━━━━━ AVAILABLE RECORDS ━━━━━

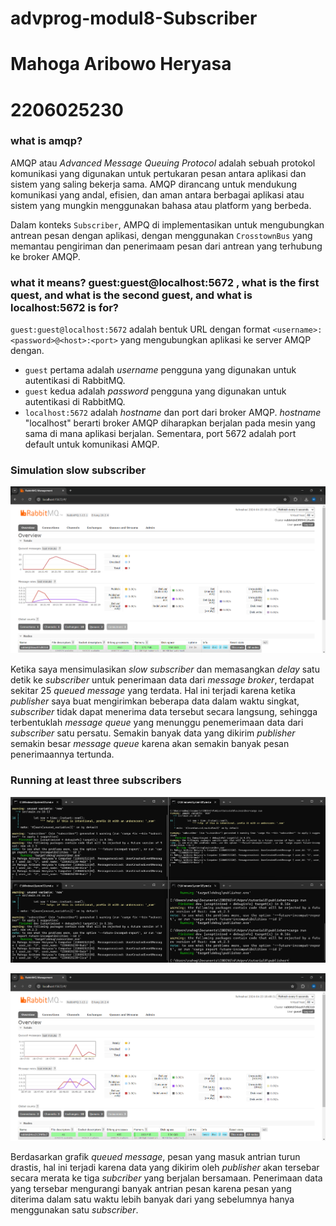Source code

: # advprog-modul8-Subscriber

# Mahoga Aribowo Heryasa

# 2206025230

### what is amqp?

AMQP atau *Advanced Message Queuing Protocol* adalah sebuah protokol komunikasi yang digunakan untuk pertukaran pesan antara aplikasi dan sistem yang saling bekerja sama. AMQP dirancang untuk mendukung komunikasi yang andal, efisien, dan aman antara berbagai aplikasi atau sistem yang mungkin menggunakan bahasa atau platform yang berbeda.

Dalam konteks `Subscriber`, AMPQ di implementasikan untuk mengubungkan antrean pesan dengan aplikasi, dengan menggunakan `CrosstownBus` yang memantau pengiriman dan penerimaam pesan dari antrean yang terhubung ke broker AMQP.

### what it means? guest:guest@localhost:5672 , what is the first quest, and what is the second guest, and what is localhost:5672 is for? 

`guest:guest@localhost:5672` adalah bentuk URL dengan format `<username>:<password>@<host>:<port>` yang mengubungkan aplikasi ke server AMQP dengan.

- `guest` pertama adalah *username* pengguna yang digunakan untuk autentikasi di RabbitMQ.
- `guest` kedua adalah *password* pengguna yang digunakan untuk autentikasi di RabbitMQ.
- `localhost:5672` adalah *hostname* dan port dari broker AMQP. *hostname* "localhost" berarti broker AMQP diharapkan berjalan pada mesin yang sama di mana aplikasi berjalan. Sementara, port 5672 adalah port default untuk komunikasi AMQP.

### Simulation slow subscriber

![Simulation slow subscriber](assets/images/SimulationSlowSubscriber.png)

Ketika saya mensimulasikan *slow subscriber* dan memasangkan *delay* satu detik ke *subscriber* untuk penerimaan data dari *message broker*, terdapat sekitar 25 *queued message* yang terdata. Hal ini terjadi karena ketika *publisher* saya buat mengirimkan beberapa data dalam waktu singkat, *subscriber* tidak dapat menerima data tersebut secara langsung, sehingga terbentuklah *message queue* yang menunggu penemerimaan data dari *subscriber* satu persatu. Semakin banyak data yang dikirim *publisher* semakin besar *message queue* karena akan semakin banyak pesan penerimaannya tertunda.

### Running at least three subscribers


![Running at least three subscribers](assets/images/RunningThreeSubscriber.png)

![Running at least three subscribers result](assets/images/RabbitMQThreeSubscriber.png)

Berdasarkan grafik *queued message*, pesan yang masuk antrian turun drastis, hal ini terjadi karena data yang dikirim oleh *publisher* akan tersebar secara merata ke tiga *subcriber* yang berjalan bersamaan. Penerimaan data yang tersebar mengurangi banyak antrian pesan karena pesan yang diterima dalam satu waktu lebih banyak dari yang sebelumnya hanya menggunakan satu *subscriber*.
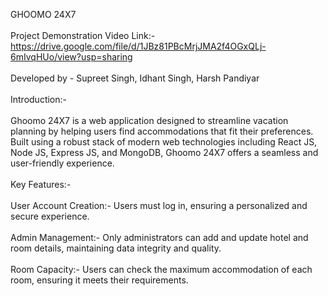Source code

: GHOOMO 24X7
<br/>
<br/>
Project Demonstration Video Link:-
<br/>
https://drive.google.com/file/d/1JBz81PBcMrjJMA2f4OGxQLj-6mIvqHUo/view?usp=sharing
<br/>
<br/>
Developed by - Supreet Singh, Idhant Singh, Harsh Pandiyar
<br/>
<br/>
Introduction:-
<br/>
<br/>
Ghoomo 24X7 is a web application designed to streamline vacation planning by helping users find accommodations that fit their preferences. 
<br/>
Built using a robust stack of modern web technologies including React JS, Node JS, Express JS, and MongoDB, Ghoomo 24X7 offers a seamless and user-friendly experience.
<br/>
<br/>
Key Features:-
<br/>
<br/>
User Account Creation:- Users must log in, ensuring a personalized and secure experience.
<br/>
<br/>
Admin Management:- Only administrators can add and update hotel and room details, maintaining data integrity and quality.
<br/>
<br/>
Room Capacity:- Users can check the maximum accommodation of each room, ensuring it meets their requirements.
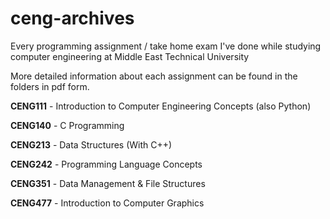 # ceng-archives
Every programming assignment / take home exam I've done while studying computer engineering at Middle East Technical University

More detailed information about each assignment can be found in the folders in pdf form.

**CENG111** - Introduction to Computer Engineering Concepts (also Python)

**CENG140** - C Programming

**CENG213** - Data Structures (With C++)

**CENG242** - Programming Language Concepts

**CENG351** - Data Management & File Structures

**CENG477** - Introduction to Computer Graphics
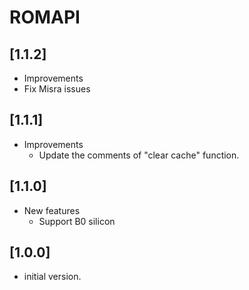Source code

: # ROMAPI

## [1.1.2]

- Improvements
- Fix Misra issues

## [1.1.1]

- Improvements
  - Update the comments of "clear cache" function.

## [1.1.0]

- New features
  - Support B0 silicon

## [1.0.0]

- initial version.
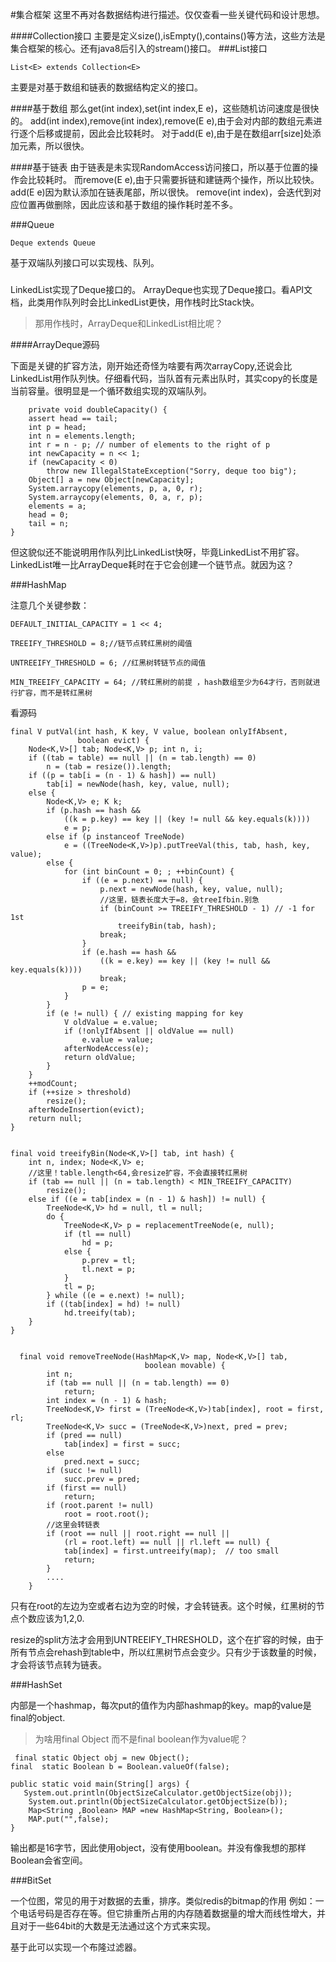 #集合框架
这里不再对各数据结构进行描述。仅仅查看一些关键代码和设计思想。

####Collection接口
主要是定义size(),isEmpty(),contains()等方法，这些方法是集合框架的核心。还有java8后引入的stream()接口。
###List接口

	List<E> extends Collection<E>
主要是对基于数组和链表的数据结构定义的接口。

####基于数组
那么get(int index),set(int index,E e)，这些随机访问速度是很快的。
add(int index),remove(int index),remove(E e),由于会对内部的数组元素进行逐个后移或提前，因此会比较耗时。
对于add(E e),由于是在数组arr[size]处添加元素，所以很快。

####基于链表
由于链表是未实现RandomAccess访问接口，所以基于位置的操作会比较耗时。
而remove(E e),由于只需要拆链和建链两个操作，所以比较快。
add(E e)因为默认添加在链表尾部，所以很快。
remove(int index)，会迭代到对应位置再做删除，因此应该和基于数组的操作耗时差不多。

###Queue

	Deque extends Queue
基于双端队列接口可以实现栈、队列。

###
LinkedList实现了Deque接口的。
ArrayDeque也实现了Deque接口。看API文档，此类用作队列时会比LinkedList更快，用作栈时比Stack快。



> 那用作栈时，ArrayDeque和LinkedList相比呢？

####ArrayDeque源码

下面是关键的扩容方法，刚开始还奇怪为啥要有两次arrayCopy,还说会比LinkedList用作队列快。仔细看代码，当队首有元素出队时，其实copy的长度是当前容量。很明显是一个循环数组实现的双端队列。

	    private void doubleCapacity() {
        assert head == tail;
        int p = head;
        int n = elements.length;
        int r = n - p; // number of elements to the right of p
        int newCapacity = n << 1;
        if (newCapacity < 0)
            throw new IllegalStateException("Sorry, deque too big");
        Object[] a = new Object[newCapacity];
        System.arraycopy(elements, p, a, 0, r);
        System.arraycopy(elements, 0, a, r, p);
        elements = a;
        head = 0;
        tail = n;
    }

但这貌似还不能说明用作队列比LinkedList快呀，毕竟LinkedList不用扩容。LinkedList唯一比ArrayDeque耗时在于它会创建一个链节点。就因为这？

###HashMap

注意几个关键参数：

	DEFAULT_INITIAL_CAPACITY = 1 << 4; 
	
	TREEIFY_THRESHOLD = 8;//链节点转红黑树的阈值

	UNTREEIFY_THRESHOLD = 6; //红黑树转链节点的阈值

	MIN_TREEIFY_CAPACITY = 64; //转红黑树的前提 ，hash数组至少为64才行，否则就进行扩容，而不是转红黑树

看源码

	final V putVal(int hash, K key, V value, boolean onlyIfAbsent,
                   boolean evict) {
        Node<K,V>[] tab; Node<K,V> p; int n, i;
        if ((tab = table) == null || (n = tab.length) == 0)
            n = (tab = resize()).length;
        if ((p = tab[i = (n - 1) & hash]) == null)
            tab[i] = newNode(hash, key, value, null);
        else {
            Node<K,V> e; K k;
            if (p.hash == hash &&
                ((k = p.key) == key || (key != null && key.equals(k))))
                e = p;
            else if (p instanceof TreeNode)
                e = ((TreeNode<K,V>)p).putTreeVal(this, tab, hash, key, value);
            else {
                for (int binCount = 0; ; ++binCount) {
                    if ((e = p.next) == null) {
                        p.next = newNode(hash, key, value, null);
						//这里，链表长度大于=8，会treeIfbin.别急
                        if (binCount >= TREEIFY_THRESHOLD - 1) // -1 for 1st
                            treeifyBin(tab, hash);
                        break;
                    }
                    if (e.hash == hash &&
                        ((k = e.key) == key || (key != null && key.equals(k))))
                        break;
                    p = e;
                }
            }
            if (e != null) { // existing mapping for key
                V oldValue = e.value;
                if (!onlyIfAbsent || oldValue == null)
                    e.value = value;
                afterNodeAccess(e);
                return oldValue;
            }
        }
        ++modCount;
        if (++size > threshold)
            resize();
        afterNodeInsertion(evict);
        return null;
    }


	final void treeifyBin(Node<K,V>[] tab, int hash) {
        int n, index; Node<K,V> e;
		//这里！table.length<64,会resize扩容，不会直接转红黑树
        if (tab == null || (n = tab.length) < MIN_TREEIFY_CAPACITY)
            resize();
        else if ((e = tab[index = (n - 1) & hash]) != null) {
            TreeNode<K,V> hd = null, tl = null;
            do {
                TreeNode<K,V> p = replacementTreeNode(e, null);
                if (tl == null)
                    hd = p;
                else {
                    p.prev = tl;
                    tl.next = p;
                }
                tl = p;
            } while ((e = e.next) != null);
            if ((tab[index] = hd) != null)
                hd.treeify(tab);
        }
    }


	  final void removeTreeNode(HashMap<K,V> map, Node<K,V>[] tab,
                                  boolean movable) {
            int n;
            if (tab == null || (n = tab.length) == 0)
                return;
            int index = (n - 1) & hash;
            TreeNode<K,V> first = (TreeNode<K,V>)tab[index], root = first, rl;
            TreeNode<K,V> succ = (TreeNode<K,V>)next, pred = prev;
            if (pred == null)
                tab[index] = first = succ;
            else
                pred.next = succ;
            if (succ != null)
                succ.prev = pred;
            if (first == null)
                return;
            if (root.parent != null)
                root = root.root();
			//这里会转链表
            if (root == null || root.right == null ||
                (rl = root.left) == null || rl.left == null) {
                tab[index] = first.untreeify(map);  // too small
                return;
            }
			....
		}
 只有在root的左边为空或者右边为空的时候，才会转链表。这个时候，红黑树的节点个数应该为1,2,0.

resize的split方法才会用到UNTREEIFY_THRESHOLD，这个在扩容的时候，由于所有节点会rehash到table中，所以红黑树节点会变少。只有少于该数量的时候，才会将该节点转为链表。

###HashSet 

内部是一个hashmap，每次put的值作为内部hashmap的key。map的value是final的object.


> 为啥用final Object 而不是final boolean作为value呢？

	 final static Object obj = new Object();
    final  static Boolean b = Boolean.valueOf(false);

    public static void main(String[] args) {
       System.out.println(ObjectSizeCalculator.getObjectSize(obj));
        System.out.println(ObjectSizeCalculator.getObjectSize(b));
        Map<String ,Boolean> MAP =new HashMap<String, Boolean>();
        MAP.put("",false);
    }

输出都是16字节，因此使用object，没有使用boolean。并没有像我想的那样Boolean会省空间。

###BitSet

一个位图，常见的用于对数据的去重，排序。类似redis的bitmap的作用
例如：一个电话号码是否存在等。但它排重所占用的内存随着数据量的增大而线性增大，并且对于一些64bit的大数是无法通过这个方式来实现。

基于此可以实现一个布隆过滤器。


	
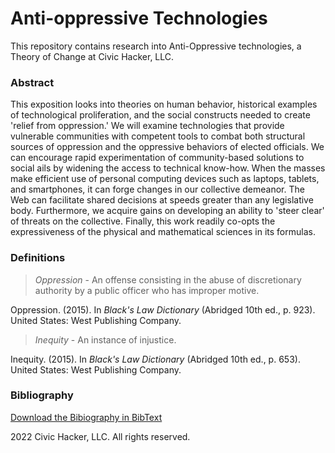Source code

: # Anti-oppressive Technologies

This repository contains research into Anti-Oppressive technologies, a Theory of Change at Civic Hacker, LLC.

### Abstract

This exposition looks into theories on human behavior, historical examples of technological proliferation, and the social constructs needed to create 'relief from oppression.' We will examine technologies that provide vulnerable communities with competent tools to combat both structural sources of oppression and the oppressive behaviors of elected officials. We can encourage rapid experimentation of community-based solutions to social ails by widening the access to technical know-how. When the masses make efficient use of personal computing devices such as laptops, tablets, and smartphones, it can forge changes in our collective demeanor. The Web can facilitate shared decisions at speeds greater than any legislative body. Furthermore, we acquire gains on developing an ability to 'steer clear' of threats on the collective. Finally, this work readily co-opts the expressiveness of the physical and mathematical sciences in its formulas.


### Definitions

> _Oppression_ - An offense consisting in the abuse of discretionary authority by a public officer who has improper motive.

Oppression. (2015). In _Black's Law Dictionary_ (Abridged 10th ed., p. 923). United States: West Publishing Company.

> _Inequity_ - An instance of injustice.

Inequity. (2015). In _Black's Law Dictionary_ (Abridged 10th ed., p. 653). United States: West Publishing Company.


### Bibliography

[Download the Bibiography in BibText](./bibliography.bib)


2022 Civic Hacker, LLC. All rights reserved.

━━━━━

• _INSTRUCTIONS FOR THE TASK_: For this exercise, repeat exactly the lines of the data above from the one with "add(int index),remove(int index),remove(E" down to the one with "####ArrayDeque源码", both end lines included.

• _WRITTEN ANSWER_:
add(int index),remove(int index),remove(E e),由于会对内部的数组元素进行逐个后移或提前，因此会比较耗时。
对于add(E e),由于是在数组arr[size]处添加元素，所以很快。

####基于链表
由于链表是未实现RandomAccess访问接口，所以基于位置的操作会比较耗时。
而remove(E e),由于只需要拆链和建链两个操作，所以比较快。
add(E e)因为默认添加在链表尾部，所以很快。
remove(int index)，会迭代到对应位置再做删除，因此应该和基于数组的操作耗时差不多。

###Queue

	Deque extends Queue
基于双端队列接口可以实现栈、队列。

###
LinkedList实现了Deque接口的。
ArrayDeque也实现了Deque接口。看API文档，此类用作队列时会比LinkedList更快，用作栈时比Stack快。



> 那用作栈时，ArrayDeque和LinkedList相比呢？

####ArrayDeque源码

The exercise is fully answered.